━━━ EXTRACTED ENTRIES

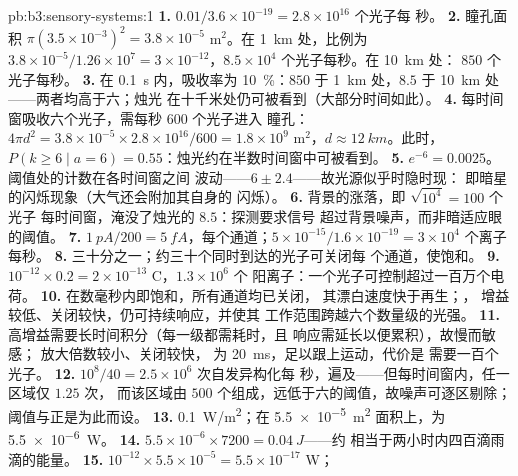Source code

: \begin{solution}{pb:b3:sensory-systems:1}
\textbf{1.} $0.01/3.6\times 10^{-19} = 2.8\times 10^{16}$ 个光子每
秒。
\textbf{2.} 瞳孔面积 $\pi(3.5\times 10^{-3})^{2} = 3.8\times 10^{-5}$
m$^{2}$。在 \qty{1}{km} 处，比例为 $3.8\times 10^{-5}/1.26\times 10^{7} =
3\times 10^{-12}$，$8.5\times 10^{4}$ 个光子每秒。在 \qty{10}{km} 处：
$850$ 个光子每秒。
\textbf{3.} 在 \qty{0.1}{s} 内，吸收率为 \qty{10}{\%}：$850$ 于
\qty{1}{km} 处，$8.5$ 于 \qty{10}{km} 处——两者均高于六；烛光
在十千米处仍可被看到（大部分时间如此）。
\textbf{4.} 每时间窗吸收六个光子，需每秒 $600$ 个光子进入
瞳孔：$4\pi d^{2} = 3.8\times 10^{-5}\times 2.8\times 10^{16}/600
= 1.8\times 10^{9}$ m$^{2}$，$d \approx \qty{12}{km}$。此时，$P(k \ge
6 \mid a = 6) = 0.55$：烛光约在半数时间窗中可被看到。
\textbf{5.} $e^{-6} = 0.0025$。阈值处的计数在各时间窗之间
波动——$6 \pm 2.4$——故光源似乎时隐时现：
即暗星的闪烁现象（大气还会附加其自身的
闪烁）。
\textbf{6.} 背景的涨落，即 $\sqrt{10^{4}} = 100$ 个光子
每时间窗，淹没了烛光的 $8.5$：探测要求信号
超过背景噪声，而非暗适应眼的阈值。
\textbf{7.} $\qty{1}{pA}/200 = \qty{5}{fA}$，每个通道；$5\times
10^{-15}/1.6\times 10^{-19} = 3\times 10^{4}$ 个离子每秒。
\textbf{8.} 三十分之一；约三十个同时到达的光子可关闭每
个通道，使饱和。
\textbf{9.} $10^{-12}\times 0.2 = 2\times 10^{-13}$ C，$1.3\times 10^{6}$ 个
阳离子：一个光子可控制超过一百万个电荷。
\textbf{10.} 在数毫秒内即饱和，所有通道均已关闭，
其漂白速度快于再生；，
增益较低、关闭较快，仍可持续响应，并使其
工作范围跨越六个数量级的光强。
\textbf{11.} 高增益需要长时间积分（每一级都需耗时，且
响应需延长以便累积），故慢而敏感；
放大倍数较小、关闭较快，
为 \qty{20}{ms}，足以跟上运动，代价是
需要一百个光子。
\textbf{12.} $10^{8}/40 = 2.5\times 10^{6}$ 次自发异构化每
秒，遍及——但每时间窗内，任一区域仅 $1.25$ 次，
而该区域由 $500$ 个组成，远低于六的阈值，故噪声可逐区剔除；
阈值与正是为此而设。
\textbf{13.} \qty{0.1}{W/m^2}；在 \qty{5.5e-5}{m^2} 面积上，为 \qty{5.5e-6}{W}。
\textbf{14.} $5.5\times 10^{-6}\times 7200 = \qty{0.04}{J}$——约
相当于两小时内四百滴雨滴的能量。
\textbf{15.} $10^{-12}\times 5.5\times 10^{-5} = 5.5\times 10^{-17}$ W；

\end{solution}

━━━━━━
━━━ EXTRACTED ENTRIES

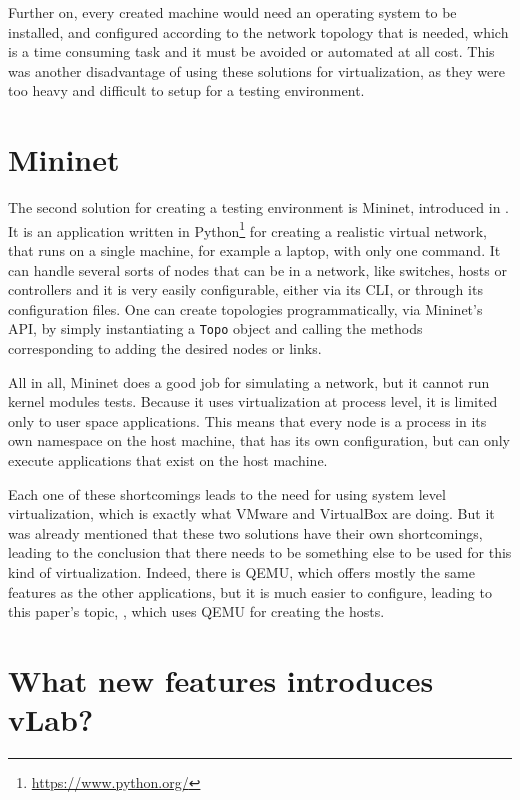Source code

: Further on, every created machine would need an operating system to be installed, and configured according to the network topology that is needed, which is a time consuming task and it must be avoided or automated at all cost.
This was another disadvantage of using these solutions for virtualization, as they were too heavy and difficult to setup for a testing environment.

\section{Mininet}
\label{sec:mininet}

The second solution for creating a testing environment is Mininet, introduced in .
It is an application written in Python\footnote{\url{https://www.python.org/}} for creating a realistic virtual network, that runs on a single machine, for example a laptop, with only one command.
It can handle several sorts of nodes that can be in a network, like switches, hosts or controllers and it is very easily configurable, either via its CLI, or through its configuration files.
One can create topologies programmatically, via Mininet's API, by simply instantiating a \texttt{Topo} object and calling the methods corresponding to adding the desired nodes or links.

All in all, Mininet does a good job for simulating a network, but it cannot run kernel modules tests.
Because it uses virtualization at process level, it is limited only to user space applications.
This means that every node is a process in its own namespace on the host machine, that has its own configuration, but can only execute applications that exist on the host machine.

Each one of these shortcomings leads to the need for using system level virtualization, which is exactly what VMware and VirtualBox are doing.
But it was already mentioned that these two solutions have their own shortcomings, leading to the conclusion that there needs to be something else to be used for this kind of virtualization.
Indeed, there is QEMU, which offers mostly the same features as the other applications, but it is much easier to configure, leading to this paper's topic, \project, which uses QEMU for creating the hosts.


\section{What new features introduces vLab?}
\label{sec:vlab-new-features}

━━━━━━
━━━ EXTRACTED ENTRIES

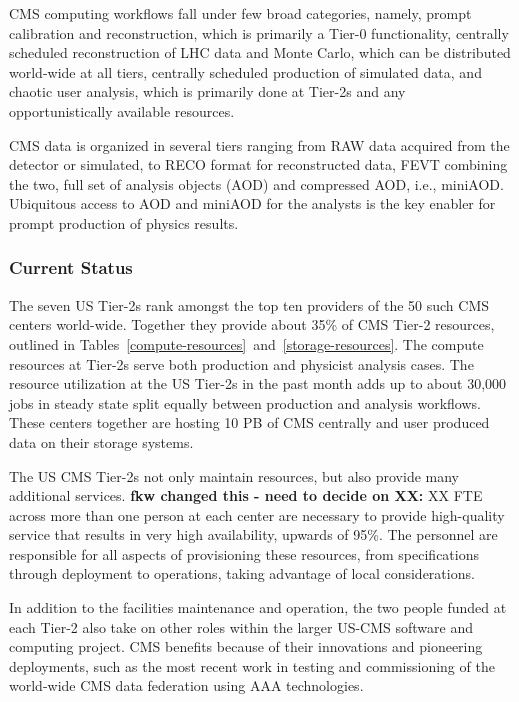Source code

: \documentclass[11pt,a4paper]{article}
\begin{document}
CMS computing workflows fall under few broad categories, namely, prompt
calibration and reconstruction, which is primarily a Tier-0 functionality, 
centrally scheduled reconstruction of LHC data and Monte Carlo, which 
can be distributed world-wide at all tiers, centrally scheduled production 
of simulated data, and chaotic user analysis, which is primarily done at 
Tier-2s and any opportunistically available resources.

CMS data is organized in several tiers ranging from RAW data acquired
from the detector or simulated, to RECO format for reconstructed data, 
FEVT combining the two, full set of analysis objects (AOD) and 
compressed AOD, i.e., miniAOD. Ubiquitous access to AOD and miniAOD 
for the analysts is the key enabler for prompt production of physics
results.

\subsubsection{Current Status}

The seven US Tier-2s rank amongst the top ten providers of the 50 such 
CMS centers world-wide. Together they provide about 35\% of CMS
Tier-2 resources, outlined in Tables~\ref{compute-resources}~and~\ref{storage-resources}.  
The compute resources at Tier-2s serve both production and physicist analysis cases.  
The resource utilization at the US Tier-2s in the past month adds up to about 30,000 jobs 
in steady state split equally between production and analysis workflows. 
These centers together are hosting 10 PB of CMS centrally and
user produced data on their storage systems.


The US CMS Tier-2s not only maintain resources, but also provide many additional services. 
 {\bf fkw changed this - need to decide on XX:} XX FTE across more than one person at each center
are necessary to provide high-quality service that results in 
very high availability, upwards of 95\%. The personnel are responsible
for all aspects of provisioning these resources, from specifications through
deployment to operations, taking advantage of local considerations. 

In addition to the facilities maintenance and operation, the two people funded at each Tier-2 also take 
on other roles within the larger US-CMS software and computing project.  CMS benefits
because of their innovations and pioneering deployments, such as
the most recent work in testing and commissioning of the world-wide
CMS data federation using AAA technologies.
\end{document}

━━━━━━

* [TASK]:
Go over the listing above and copy out each line that includes "which".

* [REPLY TO THE TASK]:
: Further on, every created machine would need an operating system to be installed, and configured according to the network topology that is needed, which is a time consuming task and it must be avoided or automated at all cost.
Each one of these shortcomings leads to the need for using system level virtualization, which is exactly what VMware and VirtualBox are doing.
Indeed, there is QEMU, which offers mostly the same features as the other applications, but it is much easier to configure, leading to this paper's topic, \project, which uses QEMU for creating the hosts.
calibration and reconstruction, which is primarily a Tier-0 functionality, 
centrally scheduled reconstruction of LHC data and Monte Carlo, which 
of simulated data, and chaotic user analysis, which is primarily done at 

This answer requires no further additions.